## About this exercise:
Type out the entries again, keeping every word unchanged.

Collection entries
▬▬▬▬▬▬▬▬▬▬

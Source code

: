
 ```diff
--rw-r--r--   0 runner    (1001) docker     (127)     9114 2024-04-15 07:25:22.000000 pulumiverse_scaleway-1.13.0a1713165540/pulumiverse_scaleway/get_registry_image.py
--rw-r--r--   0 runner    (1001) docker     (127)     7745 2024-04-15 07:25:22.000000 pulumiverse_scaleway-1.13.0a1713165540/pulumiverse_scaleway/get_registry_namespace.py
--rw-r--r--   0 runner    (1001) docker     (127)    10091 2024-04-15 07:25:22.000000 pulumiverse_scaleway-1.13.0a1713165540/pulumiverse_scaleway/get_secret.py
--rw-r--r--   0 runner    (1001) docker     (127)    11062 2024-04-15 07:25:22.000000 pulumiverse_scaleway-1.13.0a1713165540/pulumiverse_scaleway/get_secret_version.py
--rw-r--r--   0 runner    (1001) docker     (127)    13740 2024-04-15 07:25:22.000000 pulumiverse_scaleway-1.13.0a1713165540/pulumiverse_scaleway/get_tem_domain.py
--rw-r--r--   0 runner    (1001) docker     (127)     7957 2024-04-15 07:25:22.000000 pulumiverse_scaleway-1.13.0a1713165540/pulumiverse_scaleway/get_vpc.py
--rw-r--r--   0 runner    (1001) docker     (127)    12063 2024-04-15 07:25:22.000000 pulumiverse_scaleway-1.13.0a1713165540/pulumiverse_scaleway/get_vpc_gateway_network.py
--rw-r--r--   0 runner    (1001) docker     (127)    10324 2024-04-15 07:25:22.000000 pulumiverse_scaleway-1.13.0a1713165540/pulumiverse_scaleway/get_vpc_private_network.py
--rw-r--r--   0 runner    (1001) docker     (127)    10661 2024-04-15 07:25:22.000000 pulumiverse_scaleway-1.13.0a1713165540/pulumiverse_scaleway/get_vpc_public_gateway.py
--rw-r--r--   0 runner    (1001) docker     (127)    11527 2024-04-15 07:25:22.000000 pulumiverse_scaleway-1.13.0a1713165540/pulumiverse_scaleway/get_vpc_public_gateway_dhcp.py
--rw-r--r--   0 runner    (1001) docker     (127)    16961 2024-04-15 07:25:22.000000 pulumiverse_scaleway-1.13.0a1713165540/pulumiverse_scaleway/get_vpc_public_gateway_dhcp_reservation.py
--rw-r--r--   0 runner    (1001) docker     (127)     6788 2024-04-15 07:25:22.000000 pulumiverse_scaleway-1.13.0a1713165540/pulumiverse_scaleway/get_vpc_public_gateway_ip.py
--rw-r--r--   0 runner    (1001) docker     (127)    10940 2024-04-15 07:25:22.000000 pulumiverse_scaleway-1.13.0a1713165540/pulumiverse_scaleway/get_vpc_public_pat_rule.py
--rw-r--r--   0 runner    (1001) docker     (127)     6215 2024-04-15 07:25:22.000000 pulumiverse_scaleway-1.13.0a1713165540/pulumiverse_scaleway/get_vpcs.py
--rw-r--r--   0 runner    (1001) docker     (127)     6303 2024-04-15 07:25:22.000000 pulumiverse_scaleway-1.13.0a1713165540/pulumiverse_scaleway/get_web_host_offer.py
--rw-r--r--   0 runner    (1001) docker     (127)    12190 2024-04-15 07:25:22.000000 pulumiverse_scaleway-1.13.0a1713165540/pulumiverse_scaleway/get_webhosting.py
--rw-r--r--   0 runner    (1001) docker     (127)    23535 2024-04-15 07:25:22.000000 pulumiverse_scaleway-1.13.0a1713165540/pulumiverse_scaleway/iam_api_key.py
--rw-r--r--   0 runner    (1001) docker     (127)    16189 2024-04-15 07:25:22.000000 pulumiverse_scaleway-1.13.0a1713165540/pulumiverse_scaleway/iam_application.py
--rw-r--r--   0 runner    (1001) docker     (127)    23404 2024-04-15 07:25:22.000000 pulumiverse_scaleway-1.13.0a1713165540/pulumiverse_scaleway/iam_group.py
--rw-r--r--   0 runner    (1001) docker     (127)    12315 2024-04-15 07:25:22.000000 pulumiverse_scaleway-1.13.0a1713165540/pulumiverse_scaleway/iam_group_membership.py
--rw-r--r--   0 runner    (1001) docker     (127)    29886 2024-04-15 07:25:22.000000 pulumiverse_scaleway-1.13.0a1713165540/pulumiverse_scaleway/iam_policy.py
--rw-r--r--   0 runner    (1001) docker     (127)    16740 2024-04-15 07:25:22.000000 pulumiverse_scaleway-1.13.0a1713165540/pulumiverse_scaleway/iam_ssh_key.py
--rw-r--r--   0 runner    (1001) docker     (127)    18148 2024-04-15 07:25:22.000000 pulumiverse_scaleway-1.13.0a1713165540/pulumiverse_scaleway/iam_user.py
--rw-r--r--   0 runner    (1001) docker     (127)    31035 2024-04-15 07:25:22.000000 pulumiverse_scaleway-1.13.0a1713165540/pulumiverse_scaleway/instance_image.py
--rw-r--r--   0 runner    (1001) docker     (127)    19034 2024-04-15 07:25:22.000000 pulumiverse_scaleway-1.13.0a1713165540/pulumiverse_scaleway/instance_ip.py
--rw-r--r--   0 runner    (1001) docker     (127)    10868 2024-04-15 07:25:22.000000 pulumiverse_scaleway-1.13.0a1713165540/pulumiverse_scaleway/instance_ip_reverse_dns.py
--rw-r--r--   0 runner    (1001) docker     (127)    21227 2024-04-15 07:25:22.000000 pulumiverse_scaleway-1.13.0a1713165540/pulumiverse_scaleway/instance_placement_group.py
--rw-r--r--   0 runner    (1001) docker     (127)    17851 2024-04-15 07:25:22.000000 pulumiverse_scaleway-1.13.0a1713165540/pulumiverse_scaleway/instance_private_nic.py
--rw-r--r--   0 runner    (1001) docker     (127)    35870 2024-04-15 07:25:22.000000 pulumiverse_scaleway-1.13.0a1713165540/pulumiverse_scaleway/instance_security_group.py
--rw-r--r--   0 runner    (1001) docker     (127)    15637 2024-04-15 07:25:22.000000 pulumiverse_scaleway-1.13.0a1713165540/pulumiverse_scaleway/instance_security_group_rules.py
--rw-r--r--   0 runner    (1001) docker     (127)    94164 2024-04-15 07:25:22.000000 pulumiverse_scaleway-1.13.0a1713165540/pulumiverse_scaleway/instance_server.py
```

▬▬▬▬▬▬▬▬▬▬

## Output of the task:
Source code

:
 ```diff
--rw-r--r--   0 runner    (1001) docker     (127)     9114 2024-04-15 07:25:22.000000 pulumiverse_scaleway-1.13.0a1713165540/pulumiverse_scaleway/get_registry_image.py
--rw-r--r--   0 runner    (1001) docker     (127)     7745 2024-04-15 07:25:22.000000 pulumiverse_scaleway-1.13.0a1713165540/pulumiverse_scaleway/get_registry_namespace.py
--rw-r--r--   0 runner    (1001) docker     (127)    10091 2024-04-15 07:25:22.000000 pulumiverse_scaleway-1.13.0a1713165540/pulumiverse_scaleway/get_secret.py
--rw-r--r--   0 runner    (1001) docker     (127)    11062 2024-04-15 07:25:22.000000 pulumiverse_scaleway-1.13.0a1713165540/pulumiverse_scaleway/get_secret_version.py
--rw-r--r--   0 runner    (1001) docker     (127)    13740 2024-04-15 07:25:22.000000 pulumiverse_scaleway-1.13.0a1713165540/pulumiverse_scaleway/get_tem_domain.py
--rw-r--r--   0 runner    (1001) docker     (127)     7957 2024-04-15 07:25:22.000000 pulumiverse_scaleway-1.13.0a1713165540/pulumiverse_scaleway/get_vpc.py
--rw-r--r--   0 runner    (1001) docker     (127)    12063 2024-04-15 07:25:22.000000 pulumiverse_scaleway-1.13.0a1713165540/pulumiverse_scaleway/get_vpc_gateway_network.py
--rw-r--r--   0 runner    (1001) docker     (127)    10324 2024-04-15 07:25:22.000000 pulumiverse_scaleway-1.13.0a1713165540/pulumiverse_scaleway/get_vpc_private_network.py
--rw-r--r--   0 runner    (1001) docker     (127)    10661 2024-04-15 07:25:22.000000 pulumiverse_scaleway-1.13.0a1713165540/pulumiverse_scaleway/get_vpc_public_gateway.py
--rw-r--r--   0 runner    (1001) docker     (127)    11527 2024-04-15 07:25:22.000000 pulumiverse_scaleway-1.13.0a1713165540/pulumiverse_scaleway/get_vpc_public_gateway_dhcp.py
--rw-r--r--   0 runner    (1001) docker     (127)    16961 2024-04-15 07:25:22.000000 pulumiverse_scaleway-1.13.0a1713165540/pulumiverse_scaleway/get_vpc_public_gateway_dhcp_reservation.py
--rw-r--r--   0 runner    (1001) docker     (127)     6788 2024-04-15 07:25:22.000000 pulumiverse_scaleway-1.13.0a1713165540/pulumiverse_scaleway/get_vpc_public_gateway_ip.py
--rw-r--r--   0 runner    (1001) docker     (127)    10940 2024-04-15 07:25:22.000000 pulumiverse_scaleway-1.13.0a1713165540/pulumiverse_scaleway/get_vpc_public_pat_rule.py
--rw-r--r--   0 runner    (1001) docker     (127)     6215 2024-04-15 07:25:22.000000 pulumiverse_scaleway-1.13.0a1713165540/pulumiverse_scaleway/get_vpcs.py
--rw-r--r--   0 runner    (1001) docker     (127)     6303 2024-04-15 07:25:22.000000 pulumiverse_scaleway-1.13.0a1713165540/pulumiverse_scaleway/get_web_host_offer.py
--rw-r--r--   0 runner    (1001) docker     (127)    12190 2024-04-15 07:25:22.000000 pulumiverse_scaleway-1.13.0a1713165540/pulumiverse_scaleway/get_webhosting.py
--rw-r--r--   0 runner    (1001) docker     (127)    23535 2024-04-15 07:25:22.000000 pulumiverse_scaleway-1.13.0a1713165540/pulumiverse_scaleway/iam_api_key.py
--rw-r--r--   0 runner    (1001) docker     (127)    16189 2024-04-15 07:25:22.000000 pulumiverse_scaleway-1.13.0a1713165540/pulumiverse_scaleway/iam_application.py
--rw-r--r--   0 runner    (1001) docker     (127)    23404 2024-04-15 07:25:22.000000 pulumiverse_scaleway-1.13.0a1713165540/pulumiverse_scaleway/iam_group.py
--rw-r--r--   0 runner    (1001) docker     (127)    12315 2024-04-15 07:25:22.000000 pulumiverse_scaleway-1.13.0a1713165540/pulumiverse_scaleway/iam_group_membership.py
--rw-r--r--   0 runner    (1001) docker     (127)    29886 2024-04-15 07:25:22.000000 pulumiverse_scaleway-1.13.0a1713165540/pulumiverse_scaleway/iam_policy.py
--rw-r--r--   0 runner    (1001) docker     (127)    16740 2024-04-15 07:25:22.000000 pulumiverse_scaleway-1.13.0a1713165540/pulumiverse_scaleway/iam_ssh_key.py
--rw-r--r--   0 runner    (1001) docker     (127)    18148 2024-04-15 07:25:22.000000 pulumiverse_scaleway-1.13.0a1713165540/pulumiverse_scaleway/iam_user.py
--rw-r--r--   0 runner    (1001) docker     (127)    31035 2024-04-15 07:25:22.000000 pulumiverse_scaleway-1.13.0a1713165540/pulumiverse_scaleway/instance_image.py
--rw-r--r--   0 runner    (1001) docker     (127)    19034 2024-04-15 07:25:22.000000 pulumiverse_scaleway-1.13.0a1713165540/pulumiverse_scaleway/instance_ip.py
--rw-r--r--   0 runner    (1001) docker     (127)    10868 2024-04-15 07:25:22.000000 pulumiverse_scaleway-1.13.0a1713165540/pulumiverse_scaleway/instance_ip_reverse_dns.py
--rw-r--r--   0 runner    (1001) docker     (127)    21227 2024-04-15 07:25:22.000000 pulumiverse_scaleway-1.13.0a1713165540/pulumiverse_scaleway/instance_placement_group.py
--rw-r--r--   0 runner    (1001) docker     (127)    17851 2024-04-15 07:25:22.000000 pulumiverse_scaleway-1.13.0a1713165540/pulumiverse_scaleway/instance_private_nic.py
--rw-r--r--   0 runner    (1001) docker     (127)    35870 2024-04-15 07:25:22.000000 pulumiverse_scaleway-1.13.0a1713165540/pulumiverse_scaleway/instance_security_group.py
--rw-r--r--   0 runner    (1001) docker     (127)    15637 2024-04-15 07:25:22.000000 pulumiverse_scaleway-1.13.0a1713165540/pulumiverse_scaleway/instance_security_group_rules.py
--rw-r--r--   0 runner    (1001) docker     (127)    94164 2024-04-15 07:25:22.000000 pulumiverse_scaleway-1.13.0a1713165540/pulumiverse_scaleway/instance_server.py
```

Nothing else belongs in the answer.